Leggere Repubblica e scoprire che la vera “Mafia Capitale” di Roma è la burocrazia

«Negli uffici, specie in quelli periferici, è un codice non scritto che tutti conoscono: io, impiegato, ti do la possibilità di sbrogliare le carte, e tu imprenditore mi dai qualcosa in cambio. Oggi è la politica a essere accusata di ogni nequizia, ma il vero potere è in mano alla burocrazia». Dice così oggi a Repubblica Lucio D’Ubaldo, ex assessore al Personale del comune di Roma. Si parla di “Mafia Capitale”, inchiesta molto cavalcata dal quotidiano capitolino che non ha lesinato in questi tempi toni accesi e polemici nei confronti del malaffare politico in città. Oggi, però, a leggere la cronaca che Repubblica fa sugli ultimi sviluppi dell’inchiesta, l’osservazione di D’Ubaldo sembra centrare il punto meglio di tanta retorica anti-casta. Perché, appunto, la lente d’ingrandimento andrebbe messa sulla burocrazia, non sulla politica (e pur ricordandosi sempre che trattasi di indagini, dunque tutto da prendere son le molle).
LA BUROCRAZIA. In ogni caso, qualche domanda andrebbe fatta su come funzionano le cose in Italia, dove – come abbiamo sempre sostenuto – è il proliferare di leggi e passaggi burocratici il vero fattore che alimenta la corruzione. Quel che descrive Repubblica sembra darci ragione: un sottobosco dove «mazzette e regali» servono a sveltire pratiche e a «chiudere gli occhi» su lavori di manutenzione stradale, concessioni balneari, cancellazione di multe. Ma i protagonisti di questa vicenda non sono i politici, ma i travet degli uffici pubblici e i funzionari. Eccolo «il vero salario accessorio dei dipendenti comunali, altro che contratto decentrato», dice con un’altra battuta D’Ubaldo.
Ma, allora, se stanno così le cose (il “se” è d’obbligo), la ricetta è totalmente diversa rispetto a quella proposta dal neo-assessore alla Legalità Alfonso Sabella che a Repubblica, prima ammette che il problema «è la burocrazia», e poi invoca un «nuovo regolamento sugli appalti». Un’altra legge, insomma, che andrebbe ad aggiungersi alle già altre centomila che determinano, controllano, specificano e non fanno altro che ingarbugliare la matassa. Invece la soluzione è più elementare: poche leggi e chiare. Chi non le rispetta, paga. La confusione e la proliferazione dei passaggi sono il primo incentivo al malaffare.

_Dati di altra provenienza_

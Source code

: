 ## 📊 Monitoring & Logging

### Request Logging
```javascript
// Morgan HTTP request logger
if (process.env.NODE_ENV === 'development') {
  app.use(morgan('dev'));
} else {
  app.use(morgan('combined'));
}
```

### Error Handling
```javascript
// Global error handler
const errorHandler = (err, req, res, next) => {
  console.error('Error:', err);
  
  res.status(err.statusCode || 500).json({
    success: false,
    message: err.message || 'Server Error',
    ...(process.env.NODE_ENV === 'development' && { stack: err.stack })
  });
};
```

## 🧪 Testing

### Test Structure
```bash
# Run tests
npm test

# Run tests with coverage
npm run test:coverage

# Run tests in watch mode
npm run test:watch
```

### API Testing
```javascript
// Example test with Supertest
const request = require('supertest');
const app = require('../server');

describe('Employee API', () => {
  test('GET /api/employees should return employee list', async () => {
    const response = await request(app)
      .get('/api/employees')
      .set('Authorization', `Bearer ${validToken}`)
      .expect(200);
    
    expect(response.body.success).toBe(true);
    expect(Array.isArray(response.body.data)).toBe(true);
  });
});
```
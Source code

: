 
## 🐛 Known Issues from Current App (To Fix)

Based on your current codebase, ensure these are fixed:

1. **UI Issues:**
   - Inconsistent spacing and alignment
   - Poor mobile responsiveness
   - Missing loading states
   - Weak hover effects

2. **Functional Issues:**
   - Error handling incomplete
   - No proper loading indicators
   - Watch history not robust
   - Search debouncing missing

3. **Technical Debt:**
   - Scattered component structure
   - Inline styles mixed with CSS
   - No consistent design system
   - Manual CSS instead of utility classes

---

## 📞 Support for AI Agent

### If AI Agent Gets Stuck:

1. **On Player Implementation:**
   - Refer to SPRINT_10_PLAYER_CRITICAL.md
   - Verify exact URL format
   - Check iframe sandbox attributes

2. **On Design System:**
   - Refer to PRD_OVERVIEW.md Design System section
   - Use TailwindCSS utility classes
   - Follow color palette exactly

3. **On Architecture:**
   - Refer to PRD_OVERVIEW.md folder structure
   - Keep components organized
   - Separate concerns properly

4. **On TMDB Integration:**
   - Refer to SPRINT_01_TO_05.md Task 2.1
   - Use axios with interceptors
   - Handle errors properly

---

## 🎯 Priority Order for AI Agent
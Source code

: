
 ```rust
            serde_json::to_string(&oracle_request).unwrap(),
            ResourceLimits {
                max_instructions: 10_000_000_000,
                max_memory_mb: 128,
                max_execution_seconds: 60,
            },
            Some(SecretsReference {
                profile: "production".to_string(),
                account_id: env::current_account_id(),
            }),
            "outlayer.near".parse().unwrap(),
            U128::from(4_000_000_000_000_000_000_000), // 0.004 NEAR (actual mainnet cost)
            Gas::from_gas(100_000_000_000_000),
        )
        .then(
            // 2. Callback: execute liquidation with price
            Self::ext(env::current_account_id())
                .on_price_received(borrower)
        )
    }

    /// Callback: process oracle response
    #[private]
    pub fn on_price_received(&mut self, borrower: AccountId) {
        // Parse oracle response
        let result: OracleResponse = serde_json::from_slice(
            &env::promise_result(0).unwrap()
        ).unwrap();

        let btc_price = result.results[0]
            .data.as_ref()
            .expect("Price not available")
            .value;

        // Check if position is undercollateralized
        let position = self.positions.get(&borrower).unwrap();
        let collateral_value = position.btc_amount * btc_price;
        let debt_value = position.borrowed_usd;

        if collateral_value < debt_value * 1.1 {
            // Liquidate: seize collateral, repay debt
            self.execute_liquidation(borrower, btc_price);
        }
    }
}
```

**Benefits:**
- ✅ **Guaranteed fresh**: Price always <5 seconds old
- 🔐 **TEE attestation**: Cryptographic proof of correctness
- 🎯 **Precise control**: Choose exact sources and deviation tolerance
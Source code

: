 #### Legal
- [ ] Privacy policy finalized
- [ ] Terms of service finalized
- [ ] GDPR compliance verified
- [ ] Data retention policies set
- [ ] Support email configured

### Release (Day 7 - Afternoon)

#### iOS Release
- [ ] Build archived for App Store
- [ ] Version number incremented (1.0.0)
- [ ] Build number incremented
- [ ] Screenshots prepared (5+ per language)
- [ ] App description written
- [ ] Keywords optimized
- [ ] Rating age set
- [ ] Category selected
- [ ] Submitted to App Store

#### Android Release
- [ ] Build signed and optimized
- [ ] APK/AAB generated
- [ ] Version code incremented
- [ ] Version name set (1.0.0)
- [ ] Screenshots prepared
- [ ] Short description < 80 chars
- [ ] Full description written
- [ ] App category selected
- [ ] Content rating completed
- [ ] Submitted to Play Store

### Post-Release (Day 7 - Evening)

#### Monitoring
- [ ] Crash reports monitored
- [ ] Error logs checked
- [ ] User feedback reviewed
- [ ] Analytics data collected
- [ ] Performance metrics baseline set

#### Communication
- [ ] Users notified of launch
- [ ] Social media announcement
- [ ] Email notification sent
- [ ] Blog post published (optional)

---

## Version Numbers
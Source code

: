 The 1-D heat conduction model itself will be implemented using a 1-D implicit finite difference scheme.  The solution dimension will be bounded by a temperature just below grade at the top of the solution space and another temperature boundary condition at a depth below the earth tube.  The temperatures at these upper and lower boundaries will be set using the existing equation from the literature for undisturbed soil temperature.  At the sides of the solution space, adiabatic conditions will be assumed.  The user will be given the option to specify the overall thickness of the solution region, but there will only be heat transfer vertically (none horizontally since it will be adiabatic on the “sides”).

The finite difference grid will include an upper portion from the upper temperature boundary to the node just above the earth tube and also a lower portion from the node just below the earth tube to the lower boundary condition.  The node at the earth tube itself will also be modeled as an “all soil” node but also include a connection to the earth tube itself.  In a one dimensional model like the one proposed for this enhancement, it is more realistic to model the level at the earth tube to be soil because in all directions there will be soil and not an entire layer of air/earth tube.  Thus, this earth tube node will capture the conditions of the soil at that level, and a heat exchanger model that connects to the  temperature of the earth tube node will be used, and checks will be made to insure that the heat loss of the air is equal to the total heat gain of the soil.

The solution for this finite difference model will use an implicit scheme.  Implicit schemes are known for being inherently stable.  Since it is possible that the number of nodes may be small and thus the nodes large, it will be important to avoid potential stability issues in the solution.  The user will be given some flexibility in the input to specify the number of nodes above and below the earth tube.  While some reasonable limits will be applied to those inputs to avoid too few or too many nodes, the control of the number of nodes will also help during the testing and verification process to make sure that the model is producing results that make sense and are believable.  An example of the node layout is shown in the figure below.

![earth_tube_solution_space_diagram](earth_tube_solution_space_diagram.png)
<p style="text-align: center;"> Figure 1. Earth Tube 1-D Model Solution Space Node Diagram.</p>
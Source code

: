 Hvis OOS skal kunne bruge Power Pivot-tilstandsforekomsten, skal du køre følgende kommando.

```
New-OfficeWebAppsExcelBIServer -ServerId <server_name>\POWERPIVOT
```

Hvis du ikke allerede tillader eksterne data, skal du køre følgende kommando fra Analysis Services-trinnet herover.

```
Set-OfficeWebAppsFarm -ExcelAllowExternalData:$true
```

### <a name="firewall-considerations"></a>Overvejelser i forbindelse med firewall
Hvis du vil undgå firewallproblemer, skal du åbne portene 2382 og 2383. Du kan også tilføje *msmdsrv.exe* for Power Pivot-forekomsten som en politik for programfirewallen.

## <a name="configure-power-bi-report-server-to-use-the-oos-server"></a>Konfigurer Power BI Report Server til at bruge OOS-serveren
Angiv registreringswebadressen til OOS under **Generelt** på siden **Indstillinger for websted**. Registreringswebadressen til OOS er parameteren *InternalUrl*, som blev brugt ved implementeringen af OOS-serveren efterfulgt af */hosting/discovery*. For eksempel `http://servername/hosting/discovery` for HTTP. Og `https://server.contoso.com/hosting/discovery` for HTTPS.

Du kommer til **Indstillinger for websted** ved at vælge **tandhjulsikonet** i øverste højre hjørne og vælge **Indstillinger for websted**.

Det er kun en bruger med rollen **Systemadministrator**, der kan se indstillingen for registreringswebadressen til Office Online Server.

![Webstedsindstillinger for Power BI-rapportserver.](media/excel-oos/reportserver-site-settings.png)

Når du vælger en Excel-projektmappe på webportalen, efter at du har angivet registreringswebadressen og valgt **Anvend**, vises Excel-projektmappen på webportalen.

LA MAFIA E’ TUTT’ALTRO. C’è poi un altro aspetto che non può non essere segnalato, e che è ben evidenziato oggi sul Foglio da Giuliano Ferrara. L’Elefantino riporta le parole pronunciate in una scuola romana da Salvatore Nottola, procuratore generale presso la Corte dei Conti. «Secondo me quando si parla di mafia a Roma si fa un errore – ha detto Nottola, come riportato da Repubblica -. C’è una improprietà di linguaggio. La mafia è tutt’altro… Sarebbe pericoloso definire qualunque cosa mafia, si toglie il significato, la potenzialità pericolosa al fenomeno mafioso vero e proprio, che poggia su altre basi. Quella siciliana sul collegamento fra le persone, sulla gerarchia, sulla consuetudine antica. La ‘ndrangheta, invece, si costruisce sull’alleanza delle famiglie e così via. La mafia romana è un’altra cosa. È una combriccola di delinquenti di matrice a volte politica, a volte semplicemente delinquenziale. Che poi ci siano dei collegamenti e delle alleanze episodiche tra questi fenomeni e personaggi mafiosi, è un altro discorso. Sono fatti accidentali, sono complicità. Ma la natura di questo fenomeno romano è ben altra quindi va distrutta molto più facilmente».
Insomma, anche in questo caso, ragiona Ferrara, i quotidiani – e, guarda caso, proprio Repubblica – sono arrivati al punto «di costruire su basi effimere una storia di mafia issata sulle spalle di filiere delinquenziali in cui i boss dei boss si scambiano pizzini verbali chiacchierando su una panchina nelle adiacenze di una pompa di benzina». Suggestioni, che però, grazie all’insistenza sull’aggravante mafiosa hanno «consentito forzature repressive, compresi i mezzi straordinari di indagine e l’applicazione dell’articolo 41 bis».